NFS based storage classes

Depending on the configuration of your NFS server and storage class provisioner, you may need to set the supplementalGroups in the pod configurations for database instances, and you may need to change the NFS server configuration to use the group IDs passed in by the client (as opposed to looking group IDs up on the server using the passed-in user ID). Consult your NFS administrator to determine if this is the case.

The supplementalGroups property takes an array of values you can set at deployment. Azure Arc data controller applies these to any database instances it creates.

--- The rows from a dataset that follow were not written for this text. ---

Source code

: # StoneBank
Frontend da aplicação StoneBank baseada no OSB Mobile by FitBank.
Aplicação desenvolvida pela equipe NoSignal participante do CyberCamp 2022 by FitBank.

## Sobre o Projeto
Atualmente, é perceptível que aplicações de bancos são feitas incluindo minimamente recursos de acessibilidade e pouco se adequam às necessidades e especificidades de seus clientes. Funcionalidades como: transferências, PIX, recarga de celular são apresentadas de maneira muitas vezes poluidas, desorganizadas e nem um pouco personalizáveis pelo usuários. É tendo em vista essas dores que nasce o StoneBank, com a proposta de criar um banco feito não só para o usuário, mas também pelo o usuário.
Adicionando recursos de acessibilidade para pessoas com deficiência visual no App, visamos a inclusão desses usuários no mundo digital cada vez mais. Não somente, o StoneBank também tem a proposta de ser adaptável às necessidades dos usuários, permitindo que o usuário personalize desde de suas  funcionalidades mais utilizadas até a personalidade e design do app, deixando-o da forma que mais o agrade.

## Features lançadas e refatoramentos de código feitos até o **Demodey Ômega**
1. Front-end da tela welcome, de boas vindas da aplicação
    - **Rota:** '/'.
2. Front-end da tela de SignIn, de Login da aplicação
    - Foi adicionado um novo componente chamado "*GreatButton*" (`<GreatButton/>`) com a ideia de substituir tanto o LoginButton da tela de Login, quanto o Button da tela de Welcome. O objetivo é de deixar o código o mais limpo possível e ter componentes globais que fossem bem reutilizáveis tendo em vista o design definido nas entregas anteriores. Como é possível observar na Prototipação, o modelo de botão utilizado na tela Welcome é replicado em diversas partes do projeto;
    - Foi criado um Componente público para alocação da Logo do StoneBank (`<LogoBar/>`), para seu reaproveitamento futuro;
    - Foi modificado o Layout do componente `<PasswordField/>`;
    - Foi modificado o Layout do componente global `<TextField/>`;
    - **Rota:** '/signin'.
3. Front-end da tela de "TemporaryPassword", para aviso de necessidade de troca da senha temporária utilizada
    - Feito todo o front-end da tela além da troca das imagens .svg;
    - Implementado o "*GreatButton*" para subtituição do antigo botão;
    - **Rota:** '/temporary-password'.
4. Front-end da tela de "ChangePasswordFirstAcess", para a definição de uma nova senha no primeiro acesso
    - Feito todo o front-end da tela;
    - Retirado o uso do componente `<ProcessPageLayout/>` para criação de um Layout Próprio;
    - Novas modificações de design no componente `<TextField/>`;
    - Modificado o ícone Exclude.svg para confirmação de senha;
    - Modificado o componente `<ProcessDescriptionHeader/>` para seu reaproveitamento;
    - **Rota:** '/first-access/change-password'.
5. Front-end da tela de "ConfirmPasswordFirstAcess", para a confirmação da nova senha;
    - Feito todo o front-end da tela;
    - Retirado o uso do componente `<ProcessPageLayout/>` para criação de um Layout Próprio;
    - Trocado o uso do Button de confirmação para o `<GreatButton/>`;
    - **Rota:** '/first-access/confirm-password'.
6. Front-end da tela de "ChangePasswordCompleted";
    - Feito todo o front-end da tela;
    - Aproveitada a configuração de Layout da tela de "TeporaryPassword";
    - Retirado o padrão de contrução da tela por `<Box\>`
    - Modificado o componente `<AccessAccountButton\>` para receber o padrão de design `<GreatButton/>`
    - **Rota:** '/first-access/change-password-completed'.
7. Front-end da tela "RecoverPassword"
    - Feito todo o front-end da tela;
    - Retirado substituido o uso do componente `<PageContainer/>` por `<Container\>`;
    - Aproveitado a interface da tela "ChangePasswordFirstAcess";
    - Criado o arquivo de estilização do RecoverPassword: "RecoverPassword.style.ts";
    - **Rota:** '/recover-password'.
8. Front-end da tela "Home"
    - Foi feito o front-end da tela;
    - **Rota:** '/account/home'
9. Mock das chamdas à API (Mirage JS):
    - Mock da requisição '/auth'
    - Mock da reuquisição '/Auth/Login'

To set this property, run the following command:

az arcdata dc config add --path custom/control.json --json-values 'spec.security.supplementalGroups="1234556"'

Data controller storage configuration

Some services in Azure Arc for data services depend upon being configured to use remote, shared storage because the services don't have an ability to replicate the data. These services are found in the collection of data controller pods:

Service Persistent Volume Claims
OpenSearch <namespace>/logs-logsdb-0, <namespace>/data-logsdb-0
InfluxDB <namespace>/logs-metricsdb-0, <namespace>/data-metricsdb-0
Controller SQL instance <namespace>/logs-controldb, <namespace>/data-controldb
Controller API service <namespace>/data-controller

At the time the data controller is provisioned, the storage class to be used for each of these persistent volumes is specified by either passing the --storage-class | -sc parameter to the az arcdata dc create command or by setting the storage classes in the control.json deployment template file that is used. If you're using the Azure portal to create the data controller in the directly connected mode, the deployment template that you choose either has the storage class predefined in the template or you can select a template that does not have a predefined storage class. If your template does not define a storage class, the portal prompts you for one. If you use a custom deployment template, then you can specify the storage class.

The deployment templates that are provided out of the box have a default storage class specified that is appropriate for the target environment, but it can be overridden during deployment. See the detailed steps to create custom configuration templates to change the storage class configuration for the data controller pods at deployment time.

If you set the storage class using the --storage-class or -scparameter, that storage class is used for both log and data storage classes. If you set the storage classes in the deployment template file, you can specify different storage classes for logs and data.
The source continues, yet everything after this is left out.